Gravitational Waves from the Hagedorn Phase

TL;DR

This paper investigates the gravitational wave spectrum produced during a Hagedorn phase in the early universe, dominated by excited string states, using a thermodynamic approach and toy models to compare with standard predictions.

Contribution

It introduces an analytic framework for computing gravitational waves from a string-dominated early universe phase, highlighting the dominance of stringy signals over field theory predictions.

Findings

String-dominated phase produces larger gravitational wave signals than standard models.

Long, open strings are the primary source of gravitational waves during the Hagedorn phase.

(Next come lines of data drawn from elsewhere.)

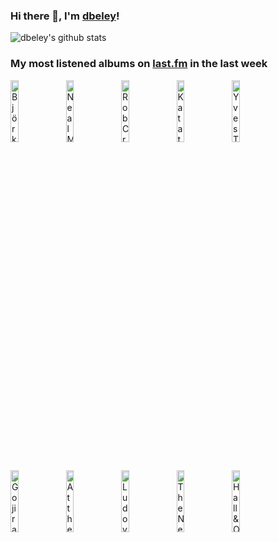 ### Hi there 👋, I'm [dbeley](https://dbeley.ovh/en)!

![dbeley's github stats](https://github-readme-stats.vercel.app/api?username=dbeley)

### My most listened albums on [last.fm](https://www.last.fm/user/d_beley) in the last week

[<img src='https://lastfm.freetls.fastly.net/i/u/300x300/626a5e4029e3e3c3f2a6eabecbeed3d8.jpg' width='16%' height='16%' alt='Björk - Vespertine'>](https://www.last.fm/music/bj%25c3%25b6rk/vespertine)&nbsp;
[<img src='https://lastfm.freetls.fastly.net/i/u/300x300/0bf03783b96c400ba1987daf13e3caad.png' width='16%' height='16%' alt='Neal Morse - Testimony'>](https://www.last.fm/music/neal%2bmorse/testimony)&nbsp;
[<img src='https://lastfm.freetls.fastly.net/i/u/300x300/8b11cb74c862bcd0098dd24948b25a9c.jpg' width='16%' height='16%' alt='Rob Crows Gloomy Place - Youre Doomed. Be Nice.'>](https://www.last.fm/music/rob%2bcrow%2527s%2bgloomy%2bplace/you%2527re%2bdoomed.%2bbe%2bnice.)&nbsp;
[<img src='https://lastfm.freetls.fastly.net/i/u/300x300/da469759803beb457286654ac471df72.png' width='16%' height='16%' alt='Katatonia - The Great Cold Distance'>](https://www.last.fm/music/katatonia/the%2bgreat%2bcold%2bdistance)&nbsp;
[<img src='https://lastfm.freetls.fastly.net/i/u/300x300/cbe5afb95fe9e91a830a3a669e5ae992.jpg' width='16%' height='16%' alt='Yves Tumor - Praise A Lord Who Chews But Which Does Not Consume; (Or Simply, Hot Between Worlds)'>](https://www.last.fm/music/yves%2btumor/praise%2ba%2blord%2bwho%2bchews%2bbut%2bwhich%2bdoes%2bnot%2bconsume%253b%2b%2528or%2bsimply%252c%2bhot%2bbetween%2bworlds%2529)&nbsp;
<br>
[<img src='https://lastfm.freetls.fastly.net/i/u/300x300/a8ef354373fd4d7e947e3f43db5cf1cd.jpg' width='16%' height='16%' alt='Gojira - L’Enfant Sauvage'>](https://www.last.fm/music/gojira/l%25e2%2580%2599enfant%2bsauvage)&nbsp;
[<img src='https://lastfm.freetls.fastly.net/i/u/300x300/509a00756d5997721dc13f1578339f04.png' width='16%' height='16%' alt='At the Drive-In - Relationship of Command'>](https://www.last.fm/music/at%2bthe%2bdrive-in/relationship%2bof%2bcommand)&nbsp;
[<img src='https://lastfm.freetls.fastly.net/i/u/300x300/b3f6cae5a06241d3b9ad48480e4a9dea.png' width='16%' height='16%' alt='Ludovico Einaudi - Nightbook'>](https://www.last.fm/music/ludovico%2beinaudi/nightbook)&nbsp;
[<img src='https://lastfm.freetls.fastly.net/i/u/300x300/0081194fe0f04ebf8e9965d6abcf7b28.png' width='16%' height='16%' alt='The New Pornographers - Twin Cinema'>](https://www.last.fm/music/the%2bnew%2bpornographers/twin%2bcinema)&nbsp;
[<img src='https://lastfm.freetls.fastly.net/i/u/300x300/54537d0d8f61f5525ff1e8ffca8ca679.jpg' width='16%' height='16%' alt='Hall & Oates - Abandoned Luncheonette'>](https://www.last.fm/music/hall%2b%2526%2boates/abandoned%2bluncheonette)&nbsp;
<br>
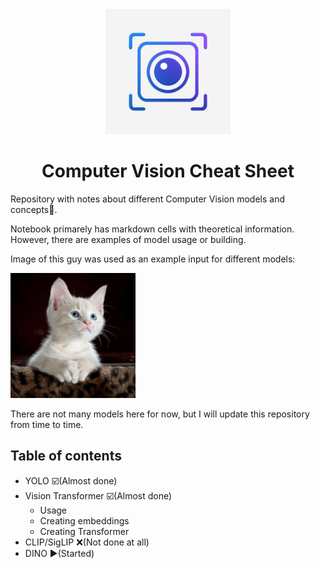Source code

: <div align="center"><img src="repo_icon.png" alt="repo icon" width=200></div>
<h1 align="center">Computer Vision Cheat Sheet</h1>

Repository with notes about different Computer Vision models and concepts👀.

Notebook primarely has markdown cells with theoretical information. However, there are examples of model usage or building.

Image of this guy was used as an example input for different models:

<img src="image.jpg" alt="cool kitten" width=200>

There are not many models here for now, but I will update this repository from time to time.

## Table of contents   
- YOLO ☑️(Almost done)
- Vision Transformer ☑️(Almost done)
    - Usage   
    - Creating embeddings  
    - Creating Transformer   
- CLIP/SigLIP ❌(Not done at all)  
- DINO ▶️(Started)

The model provides insights into reheating and out-of-equilibrium dynamics in string cosmology.

Abstract

We illustrate the main points behind the computation of the gravitational wave spectrum originated from a phase in the early universe where the energy density is dominated by highly excited fundamental string degrees of freedom - a Hagedorn phase. This phase is described using the Boltzmann equation approach to string thermodynamics, which we illustrate via a toy model which permits analytic computations for the evolution of perturbations. This window into the out-of-equilibrium regime allows us to compute equilibration rates and conclude that, in realistic scenarios, long, open strings dominate the ensemble, source gravitational waves and provide a succesful reheating. Furthermore, we compare the results against the Standard Model prediction for a gravitational wave background of thermal origin and conclude that the string prediction is larger. This is one of the few cases in which a signal of stringy origin dominates over the field theory analogue. This work is based on arXiv:2310.11494 and arXiv:2408.13803 and is a contribution to the Proceedings of the 29th symposium on Particles, Strings and Cosmology (PASCOS 2024).